In the years that MIT Sloan Management Review has been studying the effects of data analytics in companies, we’ve noticed the reality of its value and staying power—and how best to use it—has started to come into sharp focus. In a new research study we conducted with SAS, we determined that most companies are not prepared for the strategic changes required to achieve success with analytics. In fact, the key failing among organizations that have been unable to gain competitive advantage from analytics or to use analytics to innovate is their lack of a strategy.
This is not to say companies are ready to give up on analytics just yet. Our research also revealed that, despite challenges, more than two thirds of managers remain optimistic about the possibilities with analytics. In its comprehensive analysis of analytics, our study also identified critical changes that organizations must make in order to get the most possible value out of the data at their disposal.
Perhaps the most surprising discovery we made in the study is that one of the most important elements in an organization’s ability to successfully use analytics is the human one. An organization’s underlying culture and management strategy have more of an impact than we anticipated, thus it is very important for organizations to create a formal analytics strategy that is in harmony with their overall corporate strategy.
Establishing a formal analytics strategy that lines up with your organization’s core strategy takes careful planning and some reevaluation of how your organization makes important business decisions. And that’s not always easy. It’s challenging for some organizations to build processes that enable managers to trust the data and feel secure that their reliance on data will not undermine the respect that others have for their experience.

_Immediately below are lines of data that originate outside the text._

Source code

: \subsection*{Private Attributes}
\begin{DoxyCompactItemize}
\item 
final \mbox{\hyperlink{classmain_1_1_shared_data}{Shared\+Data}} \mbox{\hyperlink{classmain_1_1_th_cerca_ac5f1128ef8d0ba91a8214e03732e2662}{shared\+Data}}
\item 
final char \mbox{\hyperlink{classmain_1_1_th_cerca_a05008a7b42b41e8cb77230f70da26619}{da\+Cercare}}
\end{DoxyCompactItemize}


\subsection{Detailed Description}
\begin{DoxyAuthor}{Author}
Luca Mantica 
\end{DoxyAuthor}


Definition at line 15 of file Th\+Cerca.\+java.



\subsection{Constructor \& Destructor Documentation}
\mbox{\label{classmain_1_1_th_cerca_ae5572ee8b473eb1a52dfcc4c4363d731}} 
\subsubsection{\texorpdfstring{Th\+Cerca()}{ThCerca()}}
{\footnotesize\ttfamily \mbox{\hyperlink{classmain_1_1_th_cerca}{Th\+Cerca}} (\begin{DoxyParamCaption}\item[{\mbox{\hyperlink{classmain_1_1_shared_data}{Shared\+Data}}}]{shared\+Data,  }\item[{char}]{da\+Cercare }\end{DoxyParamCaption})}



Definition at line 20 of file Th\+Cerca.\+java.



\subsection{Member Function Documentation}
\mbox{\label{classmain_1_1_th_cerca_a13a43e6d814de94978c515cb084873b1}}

Information management is clearly a critical component of any robust analytics strategy, but at the same time, cultural norms around decision-making, such as respect for and use of data, along with skills development, may need adjustment.
Here are four human factors companies we determined that companies may be overlooking as they aim to transition to the next phase of analytics:
1. Data awareness and responsibility. As managers rely more on data, they need to know from where and whom to get the data they need. Managers also need to realize that curating data isn’t just for the quant jocks anymore; managers need to take a large share of responsibility for the data and ensuring its accuracy and relevance.
2. Openness to new ideas. In order for organizations to achieve a competitive advantage with analytics—and to use analytics to foster and support innovation—it must be open to changing the status quo. Just because things have always been done one way does not mean that one way is always going to work, particularly in the face of the influx of new data. Equally important is a willingness to look at data in new ways, and to not be afraid to take the information the data gives you to try new things.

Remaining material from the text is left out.